• What the exercise asks: Would you please output, word for word, the span of the listing below that opens on the line containing "des grünen LEDWash" and closes on the line containing "0,0264 & 0,0245"? Include both ends and nothing more.

• Working data:
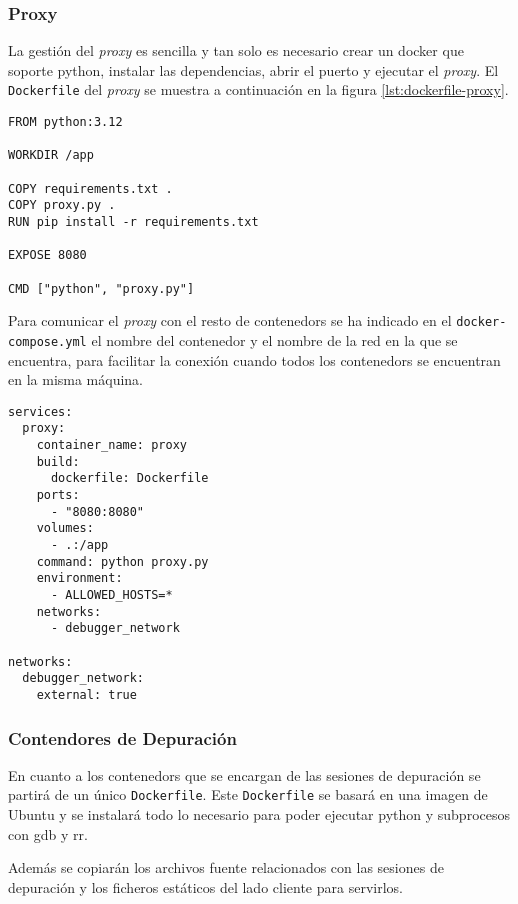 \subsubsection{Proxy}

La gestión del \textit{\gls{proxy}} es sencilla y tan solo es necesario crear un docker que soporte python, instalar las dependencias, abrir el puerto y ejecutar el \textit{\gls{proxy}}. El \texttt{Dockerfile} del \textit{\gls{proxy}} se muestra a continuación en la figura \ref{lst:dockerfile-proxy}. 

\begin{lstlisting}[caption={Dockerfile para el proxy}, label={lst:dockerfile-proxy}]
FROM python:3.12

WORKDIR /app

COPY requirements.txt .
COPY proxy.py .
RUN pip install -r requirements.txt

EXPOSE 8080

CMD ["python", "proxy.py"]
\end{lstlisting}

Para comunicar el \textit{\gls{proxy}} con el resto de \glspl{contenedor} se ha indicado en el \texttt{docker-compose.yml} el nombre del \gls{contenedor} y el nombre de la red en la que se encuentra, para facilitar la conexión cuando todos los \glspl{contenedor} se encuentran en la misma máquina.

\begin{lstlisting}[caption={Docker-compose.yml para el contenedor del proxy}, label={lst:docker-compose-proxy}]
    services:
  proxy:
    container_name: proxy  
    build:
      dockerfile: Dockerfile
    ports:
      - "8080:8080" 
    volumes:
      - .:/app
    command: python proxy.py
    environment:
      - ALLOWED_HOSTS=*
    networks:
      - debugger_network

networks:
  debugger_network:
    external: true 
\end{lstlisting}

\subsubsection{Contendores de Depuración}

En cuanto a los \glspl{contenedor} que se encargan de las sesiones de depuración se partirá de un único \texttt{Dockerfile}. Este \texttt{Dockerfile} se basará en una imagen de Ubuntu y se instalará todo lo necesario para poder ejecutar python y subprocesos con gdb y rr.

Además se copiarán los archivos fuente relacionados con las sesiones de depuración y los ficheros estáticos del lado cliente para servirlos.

---

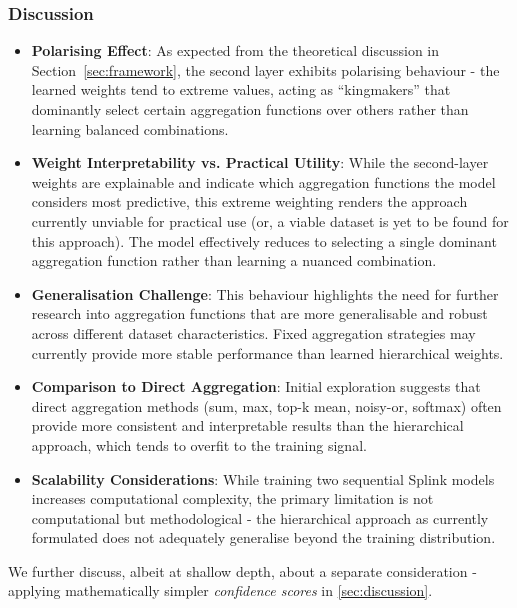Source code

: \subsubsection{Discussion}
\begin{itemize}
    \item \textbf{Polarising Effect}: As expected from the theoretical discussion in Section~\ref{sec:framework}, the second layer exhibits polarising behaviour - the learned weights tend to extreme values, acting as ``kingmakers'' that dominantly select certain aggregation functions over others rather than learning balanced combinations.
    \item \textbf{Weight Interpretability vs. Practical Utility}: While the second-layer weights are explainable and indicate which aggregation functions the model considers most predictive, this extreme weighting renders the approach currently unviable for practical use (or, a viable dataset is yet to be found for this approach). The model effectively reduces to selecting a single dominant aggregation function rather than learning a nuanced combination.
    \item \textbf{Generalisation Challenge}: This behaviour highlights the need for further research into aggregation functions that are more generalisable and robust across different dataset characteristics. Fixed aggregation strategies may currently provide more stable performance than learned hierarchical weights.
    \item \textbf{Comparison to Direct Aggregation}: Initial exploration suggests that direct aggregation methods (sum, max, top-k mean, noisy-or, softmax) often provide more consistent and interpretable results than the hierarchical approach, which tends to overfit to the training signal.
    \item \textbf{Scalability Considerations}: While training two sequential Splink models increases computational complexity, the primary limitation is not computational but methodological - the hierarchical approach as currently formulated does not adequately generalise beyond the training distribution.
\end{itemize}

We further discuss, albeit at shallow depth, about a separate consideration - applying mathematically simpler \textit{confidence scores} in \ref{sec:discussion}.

* * *

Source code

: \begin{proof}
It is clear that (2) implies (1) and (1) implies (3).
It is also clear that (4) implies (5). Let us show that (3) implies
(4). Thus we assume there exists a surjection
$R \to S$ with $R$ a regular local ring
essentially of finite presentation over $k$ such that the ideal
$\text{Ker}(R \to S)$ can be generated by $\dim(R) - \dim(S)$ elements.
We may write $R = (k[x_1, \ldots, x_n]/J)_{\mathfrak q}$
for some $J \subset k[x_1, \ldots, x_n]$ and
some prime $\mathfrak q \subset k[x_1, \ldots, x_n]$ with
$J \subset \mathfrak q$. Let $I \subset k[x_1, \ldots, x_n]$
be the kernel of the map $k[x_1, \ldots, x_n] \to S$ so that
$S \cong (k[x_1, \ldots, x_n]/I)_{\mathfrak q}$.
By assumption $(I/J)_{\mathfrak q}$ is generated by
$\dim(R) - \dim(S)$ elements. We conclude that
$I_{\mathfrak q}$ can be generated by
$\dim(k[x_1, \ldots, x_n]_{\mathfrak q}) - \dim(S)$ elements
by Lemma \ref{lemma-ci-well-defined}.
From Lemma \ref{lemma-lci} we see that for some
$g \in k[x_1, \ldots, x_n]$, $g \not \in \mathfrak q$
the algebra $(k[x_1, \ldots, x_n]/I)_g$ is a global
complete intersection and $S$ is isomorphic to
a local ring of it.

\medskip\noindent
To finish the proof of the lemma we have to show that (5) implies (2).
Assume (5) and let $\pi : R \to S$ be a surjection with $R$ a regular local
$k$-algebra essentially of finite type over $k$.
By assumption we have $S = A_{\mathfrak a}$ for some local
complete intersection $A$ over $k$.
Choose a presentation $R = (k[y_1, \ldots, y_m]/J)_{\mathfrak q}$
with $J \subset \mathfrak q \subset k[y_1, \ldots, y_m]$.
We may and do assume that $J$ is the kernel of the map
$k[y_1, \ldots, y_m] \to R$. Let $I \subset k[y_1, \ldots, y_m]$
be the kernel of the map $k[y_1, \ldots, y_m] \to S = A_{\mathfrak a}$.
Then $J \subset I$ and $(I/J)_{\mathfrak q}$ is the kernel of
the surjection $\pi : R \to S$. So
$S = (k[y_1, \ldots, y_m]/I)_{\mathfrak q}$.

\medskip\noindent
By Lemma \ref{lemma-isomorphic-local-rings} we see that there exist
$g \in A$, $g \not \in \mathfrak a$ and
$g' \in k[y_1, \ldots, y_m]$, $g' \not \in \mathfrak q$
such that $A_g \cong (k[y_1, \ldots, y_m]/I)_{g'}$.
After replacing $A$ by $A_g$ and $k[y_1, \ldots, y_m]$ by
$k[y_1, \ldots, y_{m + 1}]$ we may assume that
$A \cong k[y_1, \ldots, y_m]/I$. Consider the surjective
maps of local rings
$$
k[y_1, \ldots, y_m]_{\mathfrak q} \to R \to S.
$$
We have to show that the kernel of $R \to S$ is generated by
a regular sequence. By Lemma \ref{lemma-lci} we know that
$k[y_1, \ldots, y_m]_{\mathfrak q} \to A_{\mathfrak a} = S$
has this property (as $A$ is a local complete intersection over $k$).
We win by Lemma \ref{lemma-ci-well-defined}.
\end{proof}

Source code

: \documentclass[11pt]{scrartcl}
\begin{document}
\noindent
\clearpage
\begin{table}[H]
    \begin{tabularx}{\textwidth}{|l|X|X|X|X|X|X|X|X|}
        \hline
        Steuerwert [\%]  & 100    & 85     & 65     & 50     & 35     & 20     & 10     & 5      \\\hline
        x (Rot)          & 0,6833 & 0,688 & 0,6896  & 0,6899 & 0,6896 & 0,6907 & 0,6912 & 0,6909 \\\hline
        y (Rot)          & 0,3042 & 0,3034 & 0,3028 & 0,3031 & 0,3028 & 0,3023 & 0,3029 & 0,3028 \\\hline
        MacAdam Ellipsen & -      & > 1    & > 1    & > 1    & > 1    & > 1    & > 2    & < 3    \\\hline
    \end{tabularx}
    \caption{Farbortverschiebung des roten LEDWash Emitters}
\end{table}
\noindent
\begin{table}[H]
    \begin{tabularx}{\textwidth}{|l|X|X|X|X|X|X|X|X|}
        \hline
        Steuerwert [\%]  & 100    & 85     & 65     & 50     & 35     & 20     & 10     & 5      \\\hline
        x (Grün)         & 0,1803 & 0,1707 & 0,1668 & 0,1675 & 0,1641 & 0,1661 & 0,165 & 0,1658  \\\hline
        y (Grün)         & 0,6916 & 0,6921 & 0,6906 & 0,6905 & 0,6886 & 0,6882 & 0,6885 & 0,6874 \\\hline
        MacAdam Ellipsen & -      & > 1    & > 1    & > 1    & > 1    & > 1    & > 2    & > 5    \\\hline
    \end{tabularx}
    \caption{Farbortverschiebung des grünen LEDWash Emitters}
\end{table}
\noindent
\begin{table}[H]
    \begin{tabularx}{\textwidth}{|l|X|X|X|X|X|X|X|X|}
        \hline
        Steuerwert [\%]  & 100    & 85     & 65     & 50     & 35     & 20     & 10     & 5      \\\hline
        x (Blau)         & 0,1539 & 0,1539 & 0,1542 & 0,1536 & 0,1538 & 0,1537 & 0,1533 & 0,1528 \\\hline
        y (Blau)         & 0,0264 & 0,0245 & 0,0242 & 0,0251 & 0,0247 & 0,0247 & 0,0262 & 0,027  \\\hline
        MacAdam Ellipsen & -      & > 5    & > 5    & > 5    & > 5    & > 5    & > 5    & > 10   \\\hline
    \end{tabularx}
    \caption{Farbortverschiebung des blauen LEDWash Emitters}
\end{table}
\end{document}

• Problem solution:
    \caption{Farbortverschiebung des grünen LEDWash Emitters}
\end{table}
\noindent
\begin{table}[H]
    \begin{tabularx}{\textwidth}{|l|X|X|X|X|X|X|X|X|}
        \hline
        Steuerwert [\%]  & 100    & 85     & 65     & 50     & 35     & 20     & 10     & 5      \\\hline
        x (Blau)         & 0,1539 & 0,1539 & 0,1542 & 0,1536 & 0,1538 & 0,1537 & 0,1533 & 0,1528 \\\hline
        y (Blau)         & 0,0264 & 0,0245 & 0,0242 & 0,0251 & 0,0247 & 0,0247 & 0,0262 & 0,027  \\\hline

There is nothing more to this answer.